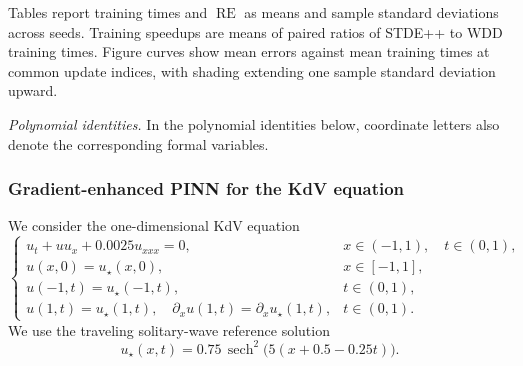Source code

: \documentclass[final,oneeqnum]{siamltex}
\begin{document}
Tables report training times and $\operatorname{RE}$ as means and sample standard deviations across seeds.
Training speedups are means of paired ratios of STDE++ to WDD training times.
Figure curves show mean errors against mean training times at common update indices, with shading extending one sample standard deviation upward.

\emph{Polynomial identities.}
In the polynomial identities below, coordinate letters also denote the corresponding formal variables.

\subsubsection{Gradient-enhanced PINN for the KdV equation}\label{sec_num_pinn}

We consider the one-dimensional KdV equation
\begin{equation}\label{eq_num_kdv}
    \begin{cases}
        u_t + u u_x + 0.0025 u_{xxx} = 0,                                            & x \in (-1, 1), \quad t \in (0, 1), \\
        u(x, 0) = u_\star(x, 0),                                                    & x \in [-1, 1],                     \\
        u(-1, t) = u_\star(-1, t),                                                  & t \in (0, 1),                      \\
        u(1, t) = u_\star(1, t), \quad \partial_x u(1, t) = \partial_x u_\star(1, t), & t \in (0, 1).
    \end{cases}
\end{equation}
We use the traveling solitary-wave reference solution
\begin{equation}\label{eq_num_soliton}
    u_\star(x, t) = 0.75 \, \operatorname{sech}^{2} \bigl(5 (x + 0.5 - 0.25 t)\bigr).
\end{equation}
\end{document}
┄┄┄┄┄┄
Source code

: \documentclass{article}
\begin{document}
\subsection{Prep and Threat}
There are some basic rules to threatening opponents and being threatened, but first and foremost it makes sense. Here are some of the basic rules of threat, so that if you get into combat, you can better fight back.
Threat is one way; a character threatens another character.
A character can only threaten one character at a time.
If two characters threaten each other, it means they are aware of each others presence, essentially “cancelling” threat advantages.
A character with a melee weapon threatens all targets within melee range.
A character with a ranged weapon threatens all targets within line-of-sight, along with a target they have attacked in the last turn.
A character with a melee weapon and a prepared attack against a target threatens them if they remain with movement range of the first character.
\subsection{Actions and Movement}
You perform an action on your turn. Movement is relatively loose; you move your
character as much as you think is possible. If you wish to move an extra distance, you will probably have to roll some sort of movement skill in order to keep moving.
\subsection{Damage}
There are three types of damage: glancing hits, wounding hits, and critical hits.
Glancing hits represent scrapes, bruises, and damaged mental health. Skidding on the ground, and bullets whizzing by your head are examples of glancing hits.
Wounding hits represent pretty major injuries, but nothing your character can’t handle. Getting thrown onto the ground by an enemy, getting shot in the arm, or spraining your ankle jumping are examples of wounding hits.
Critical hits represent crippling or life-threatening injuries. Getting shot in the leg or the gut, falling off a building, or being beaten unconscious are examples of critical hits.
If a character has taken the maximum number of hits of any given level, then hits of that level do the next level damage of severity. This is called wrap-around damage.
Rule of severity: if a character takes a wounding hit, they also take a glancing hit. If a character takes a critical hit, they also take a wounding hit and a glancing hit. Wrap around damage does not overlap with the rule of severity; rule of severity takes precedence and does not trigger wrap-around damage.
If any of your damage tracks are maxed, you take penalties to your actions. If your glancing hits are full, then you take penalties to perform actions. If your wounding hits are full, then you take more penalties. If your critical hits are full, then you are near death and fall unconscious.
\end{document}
┄┄┄┄┄┄
__The problem__. Copy each line above containing the string "operatorname".

__Answer to the problem__.
Tables report training times and $\operatorname{RE}$ as means and sample standard deviations across seeds.
    u_\star(x, t) = 0.75 \, \operatorname{sech}^{2} \bigl(5 (x + 0.5 - 0.25 t)\bigr).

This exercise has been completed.